Problem statement.
From the records below, pull each line that has "this".

[Source material — start]

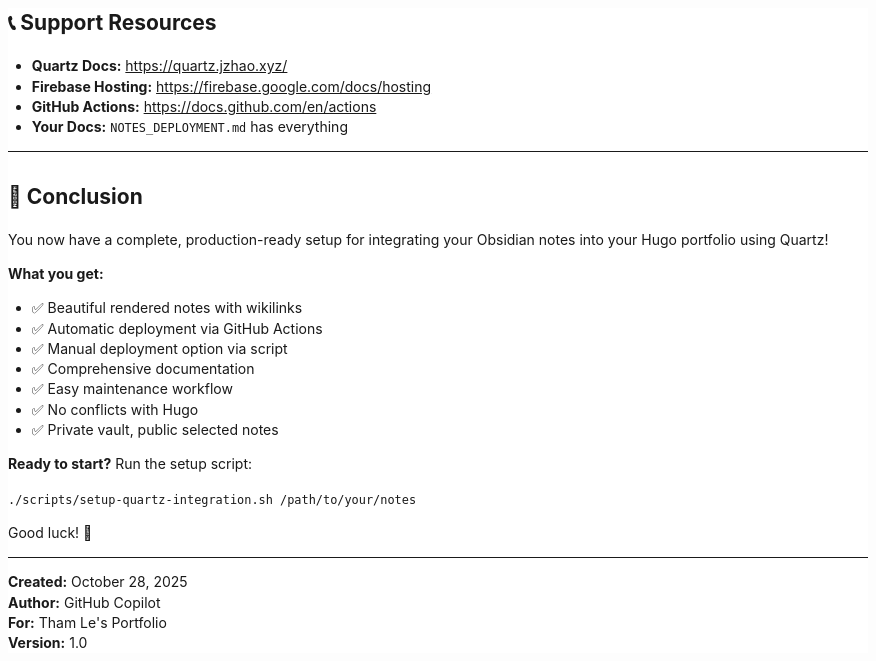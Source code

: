 ## 📞 Support Resources

- **Quartz Docs:** https://quartz.jzhao.xyz/
- **Firebase Hosting:** https://firebase.google.com/docs/hosting
- **GitHub Actions:** https://docs.github.com/en/actions
- **Your Docs:** `NOTES_DEPLOYMENT.md` has everything

---

## 🎉 Conclusion

You now have a complete, production-ready setup for integrating your Obsidian notes into your Hugo portfolio using Quartz!

**What you get:**
- ✅ Beautiful rendered notes with wikilinks
- ✅ Automatic deployment via GitHub Actions
- ✅ Manual deployment option via script
- ✅ Comprehensive documentation
- ✅ Easy maintenance workflow
- ✅ No conflicts with Hugo
- ✅ Private vault, public selected notes

**Ready to start?** Run the setup script:

```bash
./scripts/setup-quartz-integration.sh /path/to/your/notes
```

Good luck! 🚀

---

**Created:** October 28, 2025  
**Author:** GitHub Copilot  
**For:** Tham Le's Portfolio  
**Version:** 1.0

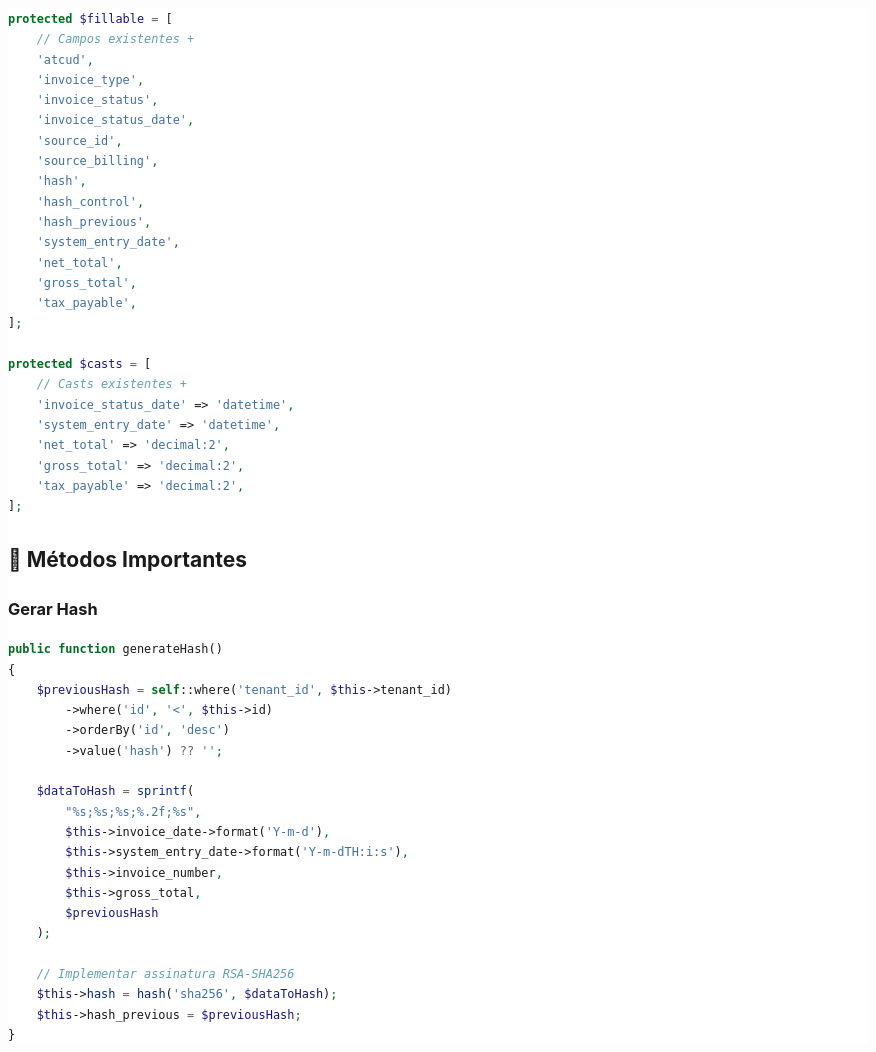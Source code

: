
 ```php
protected $fillable = [
    // Campos existentes +
    'atcud',
    'invoice_type',
    'invoice_status',
    'invoice_status_date',
    'source_id',
    'source_billing',
    'hash',
    'hash_control',
    'hash_previous',
    'system_entry_date',
    'net_total',
    'gross_total',
    'tax_payable',
];

protected $casts = [
    // Casts existentes +
    'invoice_status_date' => 'datetime',
    'system_entry_date' => 'datetime',
    'net_total' => 'decimal:2',
    'gross_total' => 'decimal:2',
    'tax_payable' => 'decimal:2',
];
```

## 🔧 Métodos Importantes

### Gerar Hash
```php
public function generateHash()
{
    $previousHash = self::where('tenant_id', $this->tenant_id)
        ->where('id', '<', $this->id)
        ->orderBy('id', 'desc')
        ->value('hash') ?? '';
    
    $dataToHash = sprintf(
        "%s;%s;%s;%.2f;%s",
        $this->invoice_date->format('Y-m-d'),
        $this->system_entry_date->format('Y-m-dTH:i:s'),
        $this->invoice_number,
        $this->gross_total,
        $previousHash
    );
    
    // Implementar assinatura RSA-SHA256
    $this->hash = hash('sha256', $dataToHash);
    $this->hash_previous = $previousHash;
}
```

[Source material — finish]

Output.
    $previousHash = self::where('tenant_id', $this->tenant_id)
        ->where('id', '<', $this->id)
        $this->invoice_date->format('Y-m-d'),
        $this->system_entry_date->format('Y-m-dTH:i:s'),
        $this->invoice_number,
        $this->gross_total,
    $this->hash = hash('sha256', $dataToHash);
    $this->hash_previous = $previousHash;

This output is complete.